> EXERCISE BRIEF
The records below are to be transcribed word for word.

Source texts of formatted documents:
Segment Open

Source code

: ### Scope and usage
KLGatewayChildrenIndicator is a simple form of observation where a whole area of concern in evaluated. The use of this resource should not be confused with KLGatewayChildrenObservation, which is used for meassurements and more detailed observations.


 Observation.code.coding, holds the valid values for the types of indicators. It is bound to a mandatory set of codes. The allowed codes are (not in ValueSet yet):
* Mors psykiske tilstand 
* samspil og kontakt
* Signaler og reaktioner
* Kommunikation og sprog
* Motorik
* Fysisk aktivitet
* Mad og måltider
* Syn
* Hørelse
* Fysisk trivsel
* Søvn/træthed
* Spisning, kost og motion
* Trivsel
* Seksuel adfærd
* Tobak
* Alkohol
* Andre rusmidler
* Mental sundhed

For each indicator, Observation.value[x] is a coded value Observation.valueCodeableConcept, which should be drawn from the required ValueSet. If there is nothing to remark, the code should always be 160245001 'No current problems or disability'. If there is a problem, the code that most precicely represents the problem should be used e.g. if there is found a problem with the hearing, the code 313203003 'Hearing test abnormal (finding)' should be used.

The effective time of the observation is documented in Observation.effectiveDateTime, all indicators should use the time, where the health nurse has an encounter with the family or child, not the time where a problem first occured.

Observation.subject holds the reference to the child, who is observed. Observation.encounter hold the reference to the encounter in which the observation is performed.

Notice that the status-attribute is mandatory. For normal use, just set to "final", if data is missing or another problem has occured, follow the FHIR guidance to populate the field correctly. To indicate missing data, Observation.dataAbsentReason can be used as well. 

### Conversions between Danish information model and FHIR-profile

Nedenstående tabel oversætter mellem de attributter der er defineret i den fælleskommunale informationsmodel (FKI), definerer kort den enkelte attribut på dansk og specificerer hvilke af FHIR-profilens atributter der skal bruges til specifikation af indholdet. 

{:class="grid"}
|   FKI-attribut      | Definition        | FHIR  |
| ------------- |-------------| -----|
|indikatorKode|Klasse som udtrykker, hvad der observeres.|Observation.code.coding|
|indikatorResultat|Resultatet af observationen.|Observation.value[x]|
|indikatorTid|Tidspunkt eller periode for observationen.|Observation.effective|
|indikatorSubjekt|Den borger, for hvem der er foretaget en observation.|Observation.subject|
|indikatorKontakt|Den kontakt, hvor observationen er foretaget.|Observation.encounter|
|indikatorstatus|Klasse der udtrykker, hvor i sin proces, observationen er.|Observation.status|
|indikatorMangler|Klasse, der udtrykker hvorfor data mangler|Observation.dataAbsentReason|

Segment Closed

> RESPONSE AREA
Source code

: ### Scope and usage
KLGatewayChildrenIndicator is a simple form of observation where a whole area of concern in evaluated. The use of this resource should not be confused with KLGatewayChildrenObservation, which is used for meassurements and more detailed observations.


 Observation.code.coding, holds the valid values for the types of indicators. It is bound to a mandatory set of codes. The allowed codes are (not in ValueSet yet):
* Mors psykiske tilstand 
* samspil og kontakt
* Signaler og reaktioner
* Kommunikation og sprog
* Motorik
* Fysisk aktivitet
* Mad og måltider
* Syn
* Hørelse
* Fysisk trivsel
* Søvn/træthed
* Spisning, kost og motion
* Trivsel
* Seksuel adfærd
* Tobak
* Alkohol
* Andre rusmidler
* Mental sundhed

For each indicator, Observation.value[x] is a coded value Observation.valueCodeableConcept, which should be drawn from the required ValueSet. If there is nothing to remark, the code should always be 160245001 'No current problems or disability'. If there is a problem, the code that most precicely represents the problem should be used e.g. if there is found a problem with the hearing, the code 313203003 'Hearing test abnormal (finding)' should be used.

The effective time of the observation is documented in Observation.effectiveDateTime, all indicators should use the time, where the health nurse has an encounter with the family or child, not the time where a problem first occured.

Observation.subject holds the reference to the child, who is observed. Observation.encounter hold the reference to the encounter in which the observation is performed.

Notice that the status-attribute is mandatory. For normal use, just set to "final", if data is missing or another problem has occured, follow the FHIR guidance to populate the field correctly. To indicate missing data, Observation.dataAbsentReason can be used as well. 

### Conversions between Danish information model and FHIR-profile

Nedenstående tabel oversætter mellem de attributter der er defineret i den fælleskommunale informationsmodel (FKI), definerer kort den enkelte attribut på dansk og specificerer hvilke af FHIR-profilens atributter der skal bruges til specifikation af indholdet. 

{:class="grid"}
|   FKI-attribut      | Definition        | FHIR  |
| ------------- |-------------| -----|
|indikatorKode|Klasse som udtrykker, hvad der observeres.|Observation.code.coding|
|indikatorResultat|Resultatet af observationen.|Observation.value[x]|
|indikatorTid|Tidspunkt eller periode for observationen.|Observation.effective|
|indikatorSubjekt|Den borger, for hvem der er foretaget en observation.|Observation.subject|
|indikatorKontakt|Den kontakt, hvor observationen er foretaget.|Observation.encounter|
|indikatorstatus|Klasse der udtrykker, hvor i sin proces, observationen er.|Observation.status|
|indikatorMangler|Klasse, der udtrykker hvorfor data mangler|Observation.dataAbsentReason|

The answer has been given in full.